Dicho sea de otro modo, la sociedad educa (o maleduca) de todas maneras. En consecuencia, lo que vivimos como colectividad debe estar impactando a las generaciones jóvenes, que no son otras que aquellas en las que está “el futuro de la patria”, como suele decirse en frase desgastada y vacía.

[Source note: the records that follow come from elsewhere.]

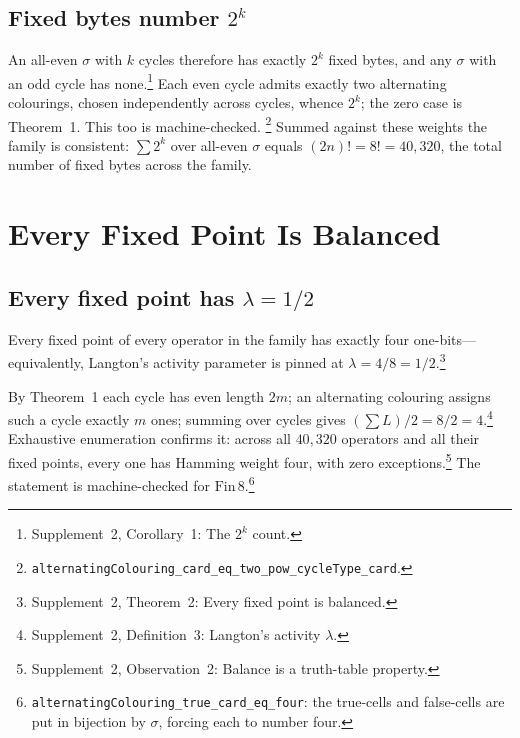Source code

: \documentclass[man,12pt,floatsintext,donotrepeattitle]{apa7}
\newcommand{\sig}{\sigma}
\newcommand{\supptheorytext}[2]{Supplement~2, #1: #2.}
\newcommand{\supptheory}[2]{\footnote{\supptheorytext{#1}{#2}}}
\begin{document}
\subsection{Fixed bytes number \texorpdfstring{$2^k$}{2 to the k}}

An all-even $\sig$ with $k$ cycles therefore has exactly $2^k$ fixed bytes, and any
$\sig$ with an odd cycle has none.\supptheory{Corollary~1}{The $2^k$ count}
Each even cycle admits exactly two alternating colourings, chosen independently
across cycles, whence $2^k$; the zero case is Theorem~1. This too
is machine-checked.%
\footnote{\texttt{alternatingColouring\_card\_eq\_two\_pow\_cycleType\_card}.}
Summed against these weights the family is consistent:
$\sum 2^{k}$ over all-even $\sig$ equals $(2n)! = 8! = 40{,}320$, the total
number of fixed bytes across the family.

\section{Every Fixed Point Is Balanced}
\label{sec:lambda}

\subsection{Every fixed point has \texorpdfstring{$\lambda = 1/2$}{lambda = 1/2}}

Every fixed point of every operator in the family has exactly four one-bits---equivalently,
Langton's activity parameter is pinned at $\lambda = 4/8 = 1/2$.\supptheory{Theorem~2}{Every fixed point is balanced}

\noindent By Theorem~1 each cycle has even length $2m$; an
alternating colouring assigns such a cycle exactly $m$ ones; summing over
cycles gives $(\sum L)/2 = 8/2 = 4$.\supptheory{Definition~3}{Langton's activity $\lambda$} Exhaustive enumeration confirms it:
across all $40{,}320$ operators and all their fixed points, every one has
Hamming weight four, with zero exceptions.\supptheory{Observation~2}{Balance is a truth-table property} The statement is machine-checked
for $\mathrm{Fin}\,8$.\footnote{%
\texttt{alternatingColouring\_true\_card\_eq\_four}: the true-cells and
false-cells are put in bijection by $\sig$, forcing each to number four.}
\end{document}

Aunque pudiera suponerse que los niños y adolescentes no se dan cuenta de lo que ocurre, hay un ambiente que nos daña e intoxica a todos (“deletéreo” hubiera dicho González Prada). Si la pandemia no fuese suficiente por ella misma, el pobre rendimiento del Ejecutivo, la descalificación profesional y ética de funcionarios e instituciones, la dudosa conducción de las instancias judiciales, la dependencia a intereses particulares en el recinto legislativo, la inseguridad ciudadana creciente, la inestabilidad laboral y económica, la corrupción casi generalizada y la carencia de visiones alentadoras y creíbles son las lecciones que transmitimos sin real propósito de enmienda. ¿Qué podemos esperar si eso es lo que enseñamos?

Tal vez nunca como ahora se plantea la dicotomía: continuidad o ruptura. ¿Apagamos las luces o todavía habrá quienes logren prender unas nuevas?